_WHAT YOU SHOULD DO:_
From the entries, copy out every line in which the word "hwnd" is found.

_GIVEN DATA:_
*** Block opens ***

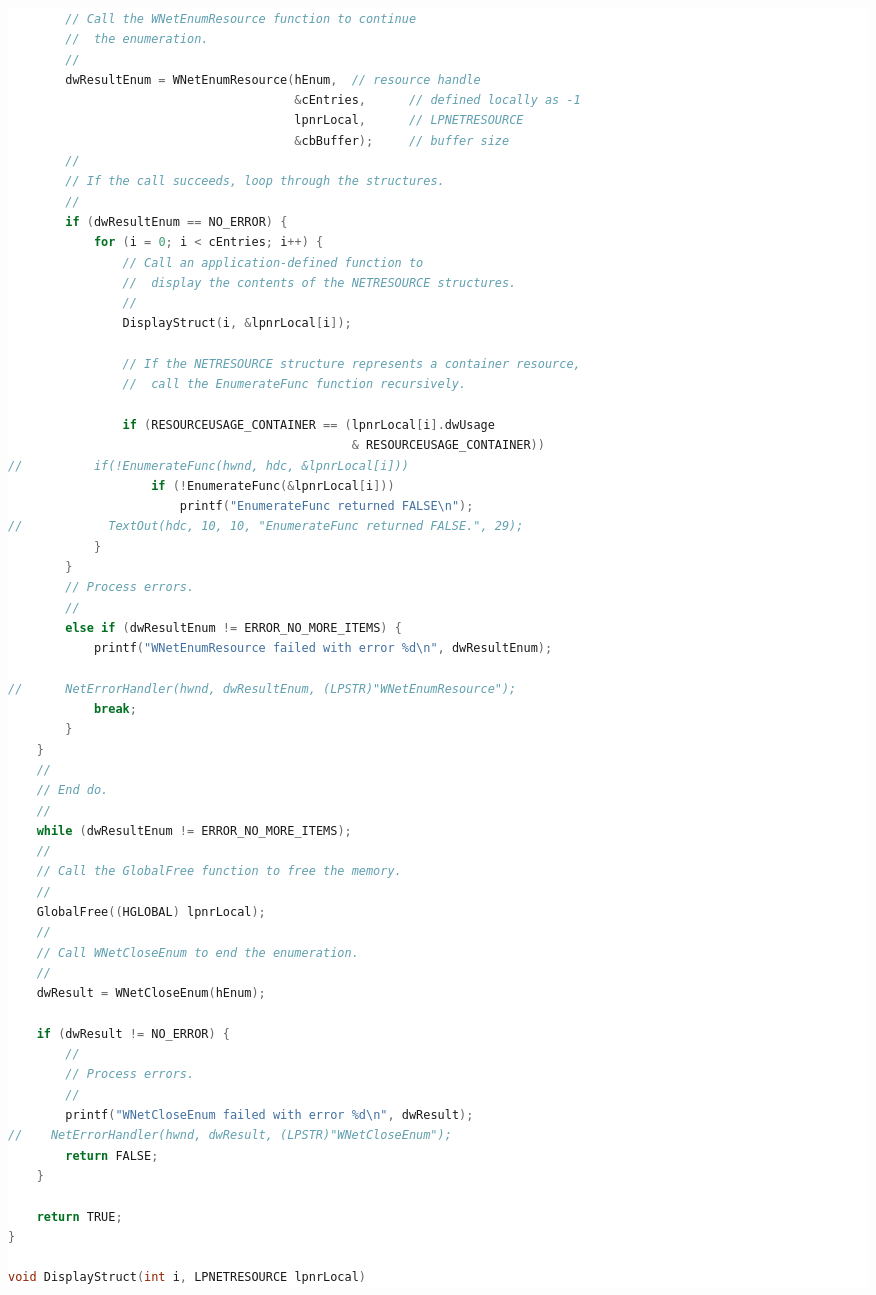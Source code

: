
 ```C++
        // Call the WNetEnumResource function to continue
        //  the enumeration.
        //
        dwResultEnum = WNetEnumResource(hEnum,  // resource handle
                                        &cEntries,      // defined locally as -1
                                        lpnrLocal,      // LPNETRESOURCE
                                        &cbBuffer);     // buffer size
        //
        // If the call succeeds, loop through the structures.
        //
        if (dwResultEnum == NO_ERROR) {
            for (i = 0; i < cEntries; i++) {
                // Call an application-defined function to
                //  display the contents of the NETRESOURCE structures.
                //
                DisplayStruct(i, &lpnrLocal[i]);

                // If the NETRESOURCE structure represents a container resource, 
                //  call the EnumerateFunc function recursively.

                if (RESOURCEUSAGE_CONTAINER == (lpnrLocal[i].dwUsage
                                                & RESOURCEUSAGE_CONTAINER))
//          if(!EnumerateFunc(hwnd, hdc, &lpnrLocal[i]))
                    if (!EnumerateFunc(&lpnrLocal[i]))
                        printf("EnumerateFunc returned FALSE\n");
//            TextOut(hdc, 10, 10, "EnumerateFunc returned FALSE.", 29);
            }
        }
        // Process errors.
        //
        else if (dwResultEnum != ERROR_NO_MORE_ITEMS) {
            printf("WNetEnumResource failed with error %d\n", dwResultEnum);

//      NetErrorHandler(hwnd, dwResultEnum, (LPSTR)"WNetEnumResource");
            break;
        }
    }
    //
    // End do.
    //
    while (dwResultEnum != ERROR_NO_MORE_ITEMS);
    //
    // Call the GlobalFree function to free the memory.
    //
    GlobalFree((HGLOBAL) lpnrLocal);
    //
    // Call WNetCloseEnum to end the enumeration.
    //
    dwResult = WNetCloseEnum(hEnum);

    if (dwResult != NO_ERROR) {
        //
        // Process errors.
        //
        printf("WNetCloseEnum failed with error %d\n", dwResult);
//    NetErrorHandler(hwnd, dwResult, (LPSTR)"WNetCloseEnum");
        return FALSE;
    }

    return TRUE;
}

void DisplayStruct(int i, LPNETRESOURCE lpnrLocal)
```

*** Block closes ***

_EXERCISE ANSWER:_
//          if(!EnumerateFunc(hwnd, hdc, &lpnrLocal[i]))
//      NetErrorHandler(hwnd, dwResultEnum, (LPSTR)"WNetEnumResource");
//    NetErrorHandler(hwnd, dwResult, (LPSTR)"WNetCloseEnum");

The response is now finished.